Obsessão” poderia ser uma comédia romântica da Geração-Z. Temos um boy desinteressante, vacilão e inseguro que vive na friendzone. Ele passa a se interessar pela colega de trabalho e pede ajuda a um de seus amigos e colegas para dominar a arte da paquera. Mas nada sai conforme o combinado.

E como falei, “Obsessão” (Obsession) poderia ser tudo isso acima, mas não é. É denso, melancólico, tenso e catastrófico como um bom filme de terror pode ser. O mais curioso é que é uma produção da Blumhouse e por isso mesmo é surpreendente. De longe parece ser a produção mais ousada que Jason Blum já apostou.

Aqui a gente revisita a maldição da ‘pata do macaco’ em formato de item colecionável de loja esotérica. O tal “One Wish Willow” concede um único desejo às pessoas em vida e por isso mesmo deveria ser usado com cautela. Mas não espere isso de Bear (Michael Johnston), que pede para que sua crush Nikki (Inde Navarrette) se apaixone perdidamente por ele.

Quem já viu a saga “Mestre dos Desejos” sabe que qualquer pedido mal formulado pode se tornar uma maldição e um pesadelo. E neste caso, o amor trazido pelo amuleto não traz paz nem felicidade ao casal. Conduzindo as cenas com uma boa dose de estranheza e esquisitice, o diretor Curry Barker mostra sem pressa a radical mudança de estilo de vida de Nikki na companhia e na ausência de Bear.

É tudo tão imprevisível nas atitudes da garota que os jumpscares acabam funcionando. Impossível até não lembrar da icônica Pearl em algumas cenas em que a pobre Nikki tenta impressionar seu namorado. Inclusive, a dose de estranheza vai aumentando conforme a duração do filme vai passando, com direito a gore e cenas ainda mais violentas, sem alívio cômico.

No fundo, “Obsessão” é mais que um filme de terror.

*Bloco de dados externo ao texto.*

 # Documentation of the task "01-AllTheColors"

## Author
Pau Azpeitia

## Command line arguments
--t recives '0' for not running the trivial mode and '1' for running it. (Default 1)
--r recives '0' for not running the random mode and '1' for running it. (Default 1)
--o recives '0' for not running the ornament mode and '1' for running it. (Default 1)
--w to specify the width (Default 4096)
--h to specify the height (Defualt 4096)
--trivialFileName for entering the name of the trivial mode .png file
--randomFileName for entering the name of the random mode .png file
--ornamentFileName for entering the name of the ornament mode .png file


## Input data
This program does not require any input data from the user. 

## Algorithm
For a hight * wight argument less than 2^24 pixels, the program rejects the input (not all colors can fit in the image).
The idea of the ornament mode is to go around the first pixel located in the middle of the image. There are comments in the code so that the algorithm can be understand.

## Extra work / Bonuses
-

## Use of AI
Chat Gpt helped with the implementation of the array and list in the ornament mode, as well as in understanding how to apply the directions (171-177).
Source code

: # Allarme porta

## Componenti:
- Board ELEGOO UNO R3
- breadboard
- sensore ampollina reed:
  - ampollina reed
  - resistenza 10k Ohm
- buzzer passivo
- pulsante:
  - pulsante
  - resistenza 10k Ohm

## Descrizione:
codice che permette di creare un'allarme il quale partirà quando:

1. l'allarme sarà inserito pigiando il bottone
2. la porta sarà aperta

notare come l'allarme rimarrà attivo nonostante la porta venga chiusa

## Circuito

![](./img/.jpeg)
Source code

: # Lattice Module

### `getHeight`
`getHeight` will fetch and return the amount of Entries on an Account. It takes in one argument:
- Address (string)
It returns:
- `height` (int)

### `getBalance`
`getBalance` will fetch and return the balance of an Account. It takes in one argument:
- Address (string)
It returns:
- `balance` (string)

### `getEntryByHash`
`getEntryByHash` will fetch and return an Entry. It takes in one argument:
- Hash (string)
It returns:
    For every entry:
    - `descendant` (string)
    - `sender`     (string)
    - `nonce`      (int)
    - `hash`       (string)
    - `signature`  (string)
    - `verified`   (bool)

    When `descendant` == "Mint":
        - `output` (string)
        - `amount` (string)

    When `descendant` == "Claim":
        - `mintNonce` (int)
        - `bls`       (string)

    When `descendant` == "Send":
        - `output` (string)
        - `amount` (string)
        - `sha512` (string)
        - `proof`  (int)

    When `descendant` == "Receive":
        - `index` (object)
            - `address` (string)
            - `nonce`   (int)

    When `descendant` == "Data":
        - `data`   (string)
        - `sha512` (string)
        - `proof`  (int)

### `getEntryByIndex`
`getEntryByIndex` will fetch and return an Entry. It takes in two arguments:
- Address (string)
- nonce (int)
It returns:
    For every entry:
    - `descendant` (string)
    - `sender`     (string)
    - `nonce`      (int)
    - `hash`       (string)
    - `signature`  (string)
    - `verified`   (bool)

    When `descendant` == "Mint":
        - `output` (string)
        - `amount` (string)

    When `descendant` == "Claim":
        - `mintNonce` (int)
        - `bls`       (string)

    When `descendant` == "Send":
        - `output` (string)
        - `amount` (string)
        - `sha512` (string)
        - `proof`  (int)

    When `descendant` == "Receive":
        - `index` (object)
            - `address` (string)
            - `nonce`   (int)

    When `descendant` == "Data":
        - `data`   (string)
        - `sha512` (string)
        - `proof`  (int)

É também um grito de alerta para relacionamentos tóxicos em que a namorada sempre é vista como “louca”. Assim como em “Acompanhante Perfeita“, temos uma boa metáfora sobre o desejo e o interesse masculino sem medir consequências a respeito do que as mulheres sentem.

Confie no hype da vez e se surpreenda. Ah, e um adendo… em seu primeiro teste como ‘scream queen’, posso afirmar sem erro que Inde Navarrette foi aprovada com todos os méritos.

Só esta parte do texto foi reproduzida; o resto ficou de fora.